I spent the past weekend browsing High Performance MySQL.
The chapter on indexes has a section describing the impact indexes can have on locking.
Particularly, indexes can mean fewer rows are locked as the result of a query.
How so? InnoDB locks rows when they’re accessed and an index allows you reduce the number of rows accessed.
Less locking is good. We skip the overhead from locking and reduce lock contention (increasing concurrency).

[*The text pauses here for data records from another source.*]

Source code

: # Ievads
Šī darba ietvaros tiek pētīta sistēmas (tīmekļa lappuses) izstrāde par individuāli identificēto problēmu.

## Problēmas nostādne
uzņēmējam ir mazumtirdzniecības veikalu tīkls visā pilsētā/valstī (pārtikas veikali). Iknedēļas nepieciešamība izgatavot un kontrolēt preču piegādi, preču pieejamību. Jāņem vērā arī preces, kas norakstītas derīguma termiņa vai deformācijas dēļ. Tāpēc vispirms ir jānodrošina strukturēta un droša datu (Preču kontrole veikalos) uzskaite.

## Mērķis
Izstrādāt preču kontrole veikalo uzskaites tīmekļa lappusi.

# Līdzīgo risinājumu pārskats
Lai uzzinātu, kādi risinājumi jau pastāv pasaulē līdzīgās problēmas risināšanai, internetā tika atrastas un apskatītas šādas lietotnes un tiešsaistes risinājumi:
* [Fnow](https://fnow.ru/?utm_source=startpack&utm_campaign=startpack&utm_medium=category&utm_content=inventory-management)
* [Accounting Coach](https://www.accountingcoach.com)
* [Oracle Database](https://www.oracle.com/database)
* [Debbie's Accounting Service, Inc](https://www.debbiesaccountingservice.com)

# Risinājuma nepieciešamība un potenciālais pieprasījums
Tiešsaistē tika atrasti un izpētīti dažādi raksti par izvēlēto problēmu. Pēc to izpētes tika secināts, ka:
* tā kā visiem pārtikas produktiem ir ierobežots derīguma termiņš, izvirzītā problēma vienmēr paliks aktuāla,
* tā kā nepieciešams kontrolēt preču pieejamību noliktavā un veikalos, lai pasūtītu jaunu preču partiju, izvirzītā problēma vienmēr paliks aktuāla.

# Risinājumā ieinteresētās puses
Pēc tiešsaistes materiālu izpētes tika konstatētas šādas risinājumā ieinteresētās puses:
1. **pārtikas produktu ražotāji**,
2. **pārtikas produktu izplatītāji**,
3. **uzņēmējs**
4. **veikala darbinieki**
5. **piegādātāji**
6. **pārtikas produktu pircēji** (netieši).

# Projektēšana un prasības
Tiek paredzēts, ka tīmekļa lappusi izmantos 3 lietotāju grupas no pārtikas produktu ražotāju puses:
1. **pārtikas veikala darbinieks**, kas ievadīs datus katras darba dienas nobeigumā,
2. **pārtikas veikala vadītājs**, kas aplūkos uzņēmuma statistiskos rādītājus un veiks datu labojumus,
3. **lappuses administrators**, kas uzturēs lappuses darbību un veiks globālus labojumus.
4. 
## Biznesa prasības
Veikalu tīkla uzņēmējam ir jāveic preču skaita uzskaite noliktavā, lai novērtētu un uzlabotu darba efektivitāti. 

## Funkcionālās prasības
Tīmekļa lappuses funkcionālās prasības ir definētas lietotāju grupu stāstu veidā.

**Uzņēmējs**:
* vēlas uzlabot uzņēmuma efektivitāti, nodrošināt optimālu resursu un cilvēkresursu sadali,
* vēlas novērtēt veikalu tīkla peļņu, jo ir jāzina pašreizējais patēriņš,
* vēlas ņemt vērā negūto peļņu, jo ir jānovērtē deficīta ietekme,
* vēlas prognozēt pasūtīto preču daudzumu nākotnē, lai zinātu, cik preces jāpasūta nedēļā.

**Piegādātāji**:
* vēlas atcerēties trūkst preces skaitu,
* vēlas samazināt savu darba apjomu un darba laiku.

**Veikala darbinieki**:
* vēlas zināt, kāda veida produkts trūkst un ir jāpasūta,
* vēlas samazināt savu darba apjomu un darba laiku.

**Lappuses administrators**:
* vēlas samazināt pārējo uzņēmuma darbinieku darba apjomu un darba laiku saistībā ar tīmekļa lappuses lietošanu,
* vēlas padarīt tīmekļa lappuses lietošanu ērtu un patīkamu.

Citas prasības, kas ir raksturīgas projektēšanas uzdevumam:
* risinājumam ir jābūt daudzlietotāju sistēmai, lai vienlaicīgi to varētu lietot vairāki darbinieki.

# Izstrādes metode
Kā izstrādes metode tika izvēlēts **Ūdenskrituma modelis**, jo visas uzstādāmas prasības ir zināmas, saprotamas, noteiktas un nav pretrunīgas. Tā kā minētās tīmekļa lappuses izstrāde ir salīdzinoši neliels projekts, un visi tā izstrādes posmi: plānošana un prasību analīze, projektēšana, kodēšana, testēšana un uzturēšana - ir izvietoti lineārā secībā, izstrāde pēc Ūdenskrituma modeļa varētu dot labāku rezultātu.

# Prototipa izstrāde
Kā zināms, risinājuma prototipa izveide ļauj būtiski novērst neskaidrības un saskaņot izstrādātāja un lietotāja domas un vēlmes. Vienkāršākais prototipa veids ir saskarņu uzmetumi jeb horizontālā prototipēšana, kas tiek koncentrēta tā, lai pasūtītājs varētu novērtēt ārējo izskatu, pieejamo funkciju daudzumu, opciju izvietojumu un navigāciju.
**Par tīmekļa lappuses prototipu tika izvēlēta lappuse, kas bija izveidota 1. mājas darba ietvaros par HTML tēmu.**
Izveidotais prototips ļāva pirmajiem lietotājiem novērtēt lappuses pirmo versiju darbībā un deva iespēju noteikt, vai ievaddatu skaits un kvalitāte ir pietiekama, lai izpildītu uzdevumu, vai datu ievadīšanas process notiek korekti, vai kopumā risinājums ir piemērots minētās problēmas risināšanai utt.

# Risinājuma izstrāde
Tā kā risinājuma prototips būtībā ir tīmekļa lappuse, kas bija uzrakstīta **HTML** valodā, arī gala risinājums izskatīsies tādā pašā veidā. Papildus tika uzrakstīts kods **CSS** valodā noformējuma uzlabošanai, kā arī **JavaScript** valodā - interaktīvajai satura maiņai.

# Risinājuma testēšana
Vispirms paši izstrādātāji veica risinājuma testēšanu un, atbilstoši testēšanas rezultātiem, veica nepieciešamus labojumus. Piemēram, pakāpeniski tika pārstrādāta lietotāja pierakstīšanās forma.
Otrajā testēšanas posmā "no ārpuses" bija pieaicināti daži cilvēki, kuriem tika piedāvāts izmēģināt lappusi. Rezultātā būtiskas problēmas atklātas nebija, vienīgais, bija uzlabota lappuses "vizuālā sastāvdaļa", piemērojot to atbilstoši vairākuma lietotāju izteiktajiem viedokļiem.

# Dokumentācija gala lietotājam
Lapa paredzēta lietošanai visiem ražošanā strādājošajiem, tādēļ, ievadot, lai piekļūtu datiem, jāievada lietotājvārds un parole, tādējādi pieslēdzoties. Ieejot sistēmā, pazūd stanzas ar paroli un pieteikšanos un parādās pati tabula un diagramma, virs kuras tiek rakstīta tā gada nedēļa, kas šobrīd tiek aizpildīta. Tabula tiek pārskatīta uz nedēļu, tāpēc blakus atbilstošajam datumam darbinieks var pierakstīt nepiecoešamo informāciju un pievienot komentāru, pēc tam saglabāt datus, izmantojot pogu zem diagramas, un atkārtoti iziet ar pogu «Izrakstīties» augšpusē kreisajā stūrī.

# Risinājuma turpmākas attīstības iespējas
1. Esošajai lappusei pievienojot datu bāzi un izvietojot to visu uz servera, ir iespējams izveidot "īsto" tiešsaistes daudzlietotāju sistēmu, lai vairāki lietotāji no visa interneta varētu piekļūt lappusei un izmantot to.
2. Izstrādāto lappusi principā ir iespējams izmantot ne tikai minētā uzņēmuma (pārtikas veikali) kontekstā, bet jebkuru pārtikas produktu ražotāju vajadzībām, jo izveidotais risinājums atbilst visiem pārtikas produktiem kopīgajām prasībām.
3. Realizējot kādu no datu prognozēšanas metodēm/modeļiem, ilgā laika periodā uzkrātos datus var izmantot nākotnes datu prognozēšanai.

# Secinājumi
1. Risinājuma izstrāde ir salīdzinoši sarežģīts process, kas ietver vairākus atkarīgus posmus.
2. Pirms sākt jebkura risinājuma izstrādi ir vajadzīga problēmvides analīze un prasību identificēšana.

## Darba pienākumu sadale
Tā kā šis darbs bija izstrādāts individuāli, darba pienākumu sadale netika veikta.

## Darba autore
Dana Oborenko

Here’s a simple example (nb. I’m using MySQL 8):
CREATE TABLE `payments` (
`id` BIGINT NOT NULL AUTO_INCREMENT,
`amount` BIGINT NOT NULL,
`description` VARCHAR(255) NOT NULL,
PRIMARY KEY (`id`)
) ENGINE=InnoDB;
INSERT INTO `payments` (`amount`, `description`) VALUES
(100, "dolla"),
(200, "two dolla"),
(200, "another one"),
(300, "triple triple"),
(400, "4 more"),
(500, "feelin alive");
Selecting a single row with the primary key:
mysql> explain select * from payments where id = 3;
+----|-------------|----------|------------|-------|---------------|---------|---------|-------|------|----------|-------+
| id | select_type | table | partitions | type | possible_keys | key | key_len | ref | rows | filtered | Extra |
+----|-------------|----------|------------|-------|---------------|---------|---------|-------|------|----------|-------+
| 1 | SIMPLE | payments | NULL | const | PRIMARY | PRIMARY | 8 | const | 1 | 100.00 | NULL |
+----|-------------|----------|------------|-------|---------------|---------|---------|-------|------|----------|-------+
1 row in set, 1 warning (0.00 sec)
It’s examining 1 row.
If you run the above query as BEGIN; SELECT ... FOR UPDATE
you can check the locks held with select * from performance_schema.data_locks
.
What about a range query?
mysql> explain select * from payments where id < 4 and id <> 1;
+----|-------------|----------|------------|-------|---------------|---------|---------|------|------|----------|-------------+
| id | select_type | table | partitions | type | possible_keys | key | key_len | ref | rows | filtered | Extra |
+----|-------------|----------|------------|-------|---------------|---------|---------|------|------|----------|-------------+
| 1 | SIMPLE | payments | NULL | range | PRIMARY | PRIMARY | 8 | NULL | 3 | 100.00 | Using where |
+----|-------------|----------|------------|-------|---------------|---------|---------|------|------|----------|-------------+
It’s examining 3 rows instead of 2.
We can check the locks again with a BEGIN; SELECT ... FOR UPDATE
and you’ll see that the row with id 1 is locked even though it’s excluded in the where clause.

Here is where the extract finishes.